**How to complete this task**. Although pictures appear in the records, the copy must leave them out and match everything else exactly.

**Source material**.
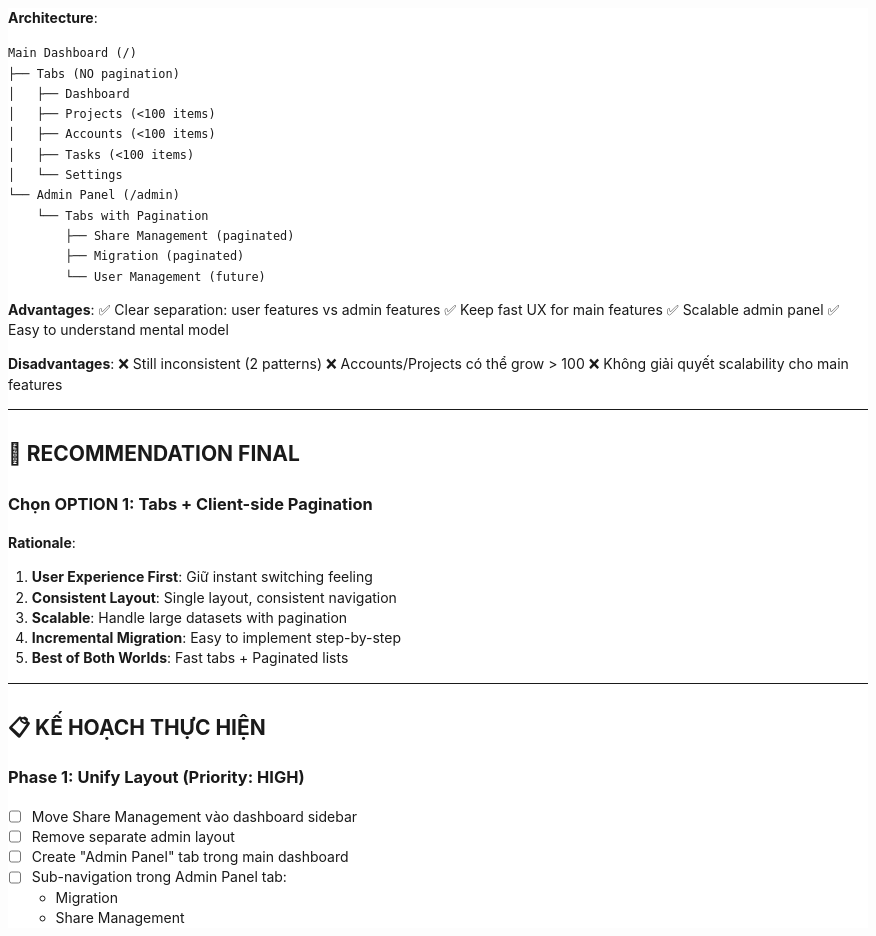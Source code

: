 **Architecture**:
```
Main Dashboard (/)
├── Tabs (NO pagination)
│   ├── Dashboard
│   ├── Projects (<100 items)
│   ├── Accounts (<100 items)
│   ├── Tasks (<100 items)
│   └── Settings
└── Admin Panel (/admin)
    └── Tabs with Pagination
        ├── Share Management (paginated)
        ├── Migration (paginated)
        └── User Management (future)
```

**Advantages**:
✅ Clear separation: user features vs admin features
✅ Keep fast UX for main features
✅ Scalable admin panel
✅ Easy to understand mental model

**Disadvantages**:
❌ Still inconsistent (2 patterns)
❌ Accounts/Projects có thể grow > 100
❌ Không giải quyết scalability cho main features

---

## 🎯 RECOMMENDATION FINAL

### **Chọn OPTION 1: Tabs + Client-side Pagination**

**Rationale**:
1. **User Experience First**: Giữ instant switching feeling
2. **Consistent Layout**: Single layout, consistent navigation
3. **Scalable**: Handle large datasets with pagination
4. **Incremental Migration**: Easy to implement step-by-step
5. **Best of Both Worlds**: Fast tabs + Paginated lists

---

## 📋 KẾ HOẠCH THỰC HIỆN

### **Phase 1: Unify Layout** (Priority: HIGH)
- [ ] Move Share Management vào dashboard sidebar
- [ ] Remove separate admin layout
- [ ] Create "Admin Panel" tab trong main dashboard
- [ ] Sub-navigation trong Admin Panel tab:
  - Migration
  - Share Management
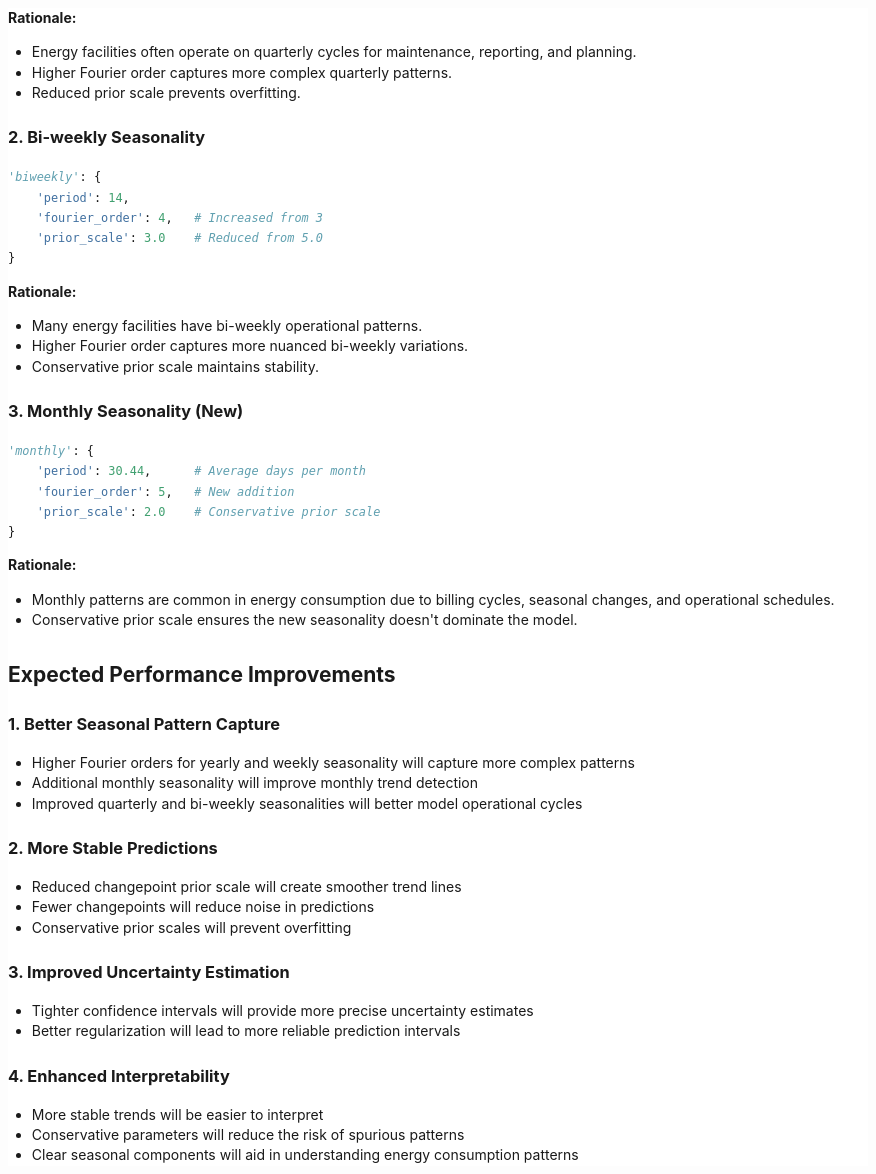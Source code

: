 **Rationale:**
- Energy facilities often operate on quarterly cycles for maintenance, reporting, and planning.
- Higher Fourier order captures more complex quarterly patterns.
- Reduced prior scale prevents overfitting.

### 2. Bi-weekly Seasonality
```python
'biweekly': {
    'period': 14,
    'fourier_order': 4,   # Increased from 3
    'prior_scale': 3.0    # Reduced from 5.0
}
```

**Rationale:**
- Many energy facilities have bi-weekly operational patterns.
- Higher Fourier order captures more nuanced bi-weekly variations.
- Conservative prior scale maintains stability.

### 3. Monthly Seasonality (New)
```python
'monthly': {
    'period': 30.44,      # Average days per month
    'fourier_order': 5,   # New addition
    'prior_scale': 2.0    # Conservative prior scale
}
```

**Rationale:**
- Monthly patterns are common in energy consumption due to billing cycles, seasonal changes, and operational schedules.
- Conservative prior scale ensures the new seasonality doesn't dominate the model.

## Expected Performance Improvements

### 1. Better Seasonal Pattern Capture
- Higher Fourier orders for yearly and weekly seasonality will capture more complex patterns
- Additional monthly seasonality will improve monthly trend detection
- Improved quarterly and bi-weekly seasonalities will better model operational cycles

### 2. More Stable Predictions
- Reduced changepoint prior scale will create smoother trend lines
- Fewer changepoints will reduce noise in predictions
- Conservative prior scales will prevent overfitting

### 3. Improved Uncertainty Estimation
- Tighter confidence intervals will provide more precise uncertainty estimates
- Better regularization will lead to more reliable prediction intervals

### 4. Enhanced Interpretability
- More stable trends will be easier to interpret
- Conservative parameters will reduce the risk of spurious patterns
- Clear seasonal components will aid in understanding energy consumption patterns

**The completed task**.
Source code

: **Architecture**:
```
Main Dashboard (/)
├── Tabs (NO pagination)
│   ├── Dashboard
│   ├── Projects (<100 items)
│   ├── Accounts (<100 items)
│   ├── Tasks (<100 items)
│   └── Settings
└── Admin Panel (/admin)
    └── Tabs with Pagination
        ├── Share Management (paginated)
        ├── Migration (paginated)
        └── User Management (future)
```

**Advantages**:
✅ Clear separation: user features vs admin features
✅ Keep fast UX for main features
✅ Scalable admin panel
✅ Easy to understand mental model

**Disadvantages**:
❌ Still inconsistent (2 patterns)
❌ Accounts/Projects có thể grow > 100
❌ Không giải quyết scalability cho main features

---

## 🎯 RECOMMENDATION FINAL

### **Chọn OPTION 1: Tabs + Client-side Pagination**

**Rationale**:
1. **User Experience First**: Giữ instant switching feeling
2. **Consistent Layout**: Single layout, consistent navigation
3. **Scalable**: Handle large datasets with pagination
4. **Incremental Migration**: Easy to implement step-by-step
5. **Best of Both Worlds**: Fast tabs + Paginated lists

---

## 📋 KẾ HOẠCH THỰC HIỆN

### **Phase 1: Unify Layout** (Priority: HIGH)
- [ ] Move Share Management vào dashboard sidebar
- [ ] Remove separate admin layout
- [ ] Create "Admin Panel" tab trong main dashboard
- [ ] Sub-navigation trong Admin Panel tab:
  - Migration
  - Share Management
Source code

: **Rationale:**
- Energy facilities often operate on quarterly cycles for maintenance, reporting, and planning.
- Higher Fourier order captures more complex quarterly patterns.
- Reduced prior scale prevents overfitting.

### 2. Bi-weekly Seasonality
```python
'biweekly': {
    'period': 14,
    'fourier_order': 4,   # Increased from 3
    'prior_scale': 3.0    # Reduced from 5.0
}
```

**Rationale:**
- Many energy facilities have bi-weekly operational patterns.
- Higher Fourier order captures more nuanced bi-weekly variations.
- Conservative prior scale maintains stability.

### 3. Monthly Seasonality (New)
```python
'monthly': {
    'period': 30.44,      # Average days per month
    'fourier_order': 5,   # New addition
    'prior_scale': 2.0    # Conservative prior scale
}
```

**Rationale:**
- Monthly patterns are common in energy consumption due to billing cycles, seasonal changes, and operational schedules.
- Conservative prior scale ensures the new seasonality doesn't dominate the model.

## Expected Performance Improvements

### 1. Better Seasonal Pattern Capture
- Higher Fourier orders for yearly and weekly seasonality will capture more complex patterns
- Additional monthly seasonality will improve monthly trend detection
- Improved quarterly and bi-weekly seasonalities will better model operational cycles

### 2. More Stable Predictions
- Reduced changepoint prior scale will create smoother trend lines
- Fewer changepoints will reduce noise in predictions
- Conservative prior scales will prevent overfitting

### 3. Improved Uncertainty Estimation
- Tighter confidence intervals will provide more precise uncertainty estimates
- Better regularization will lead to more reliable prediction intervals

### 4. Enhanced Interpretability
- More stable trends will be easier to interpret
- Conservative parameters will reduce the risk of spurious patterns
- Clear seasonal components will aid in understanding energy consumption patterns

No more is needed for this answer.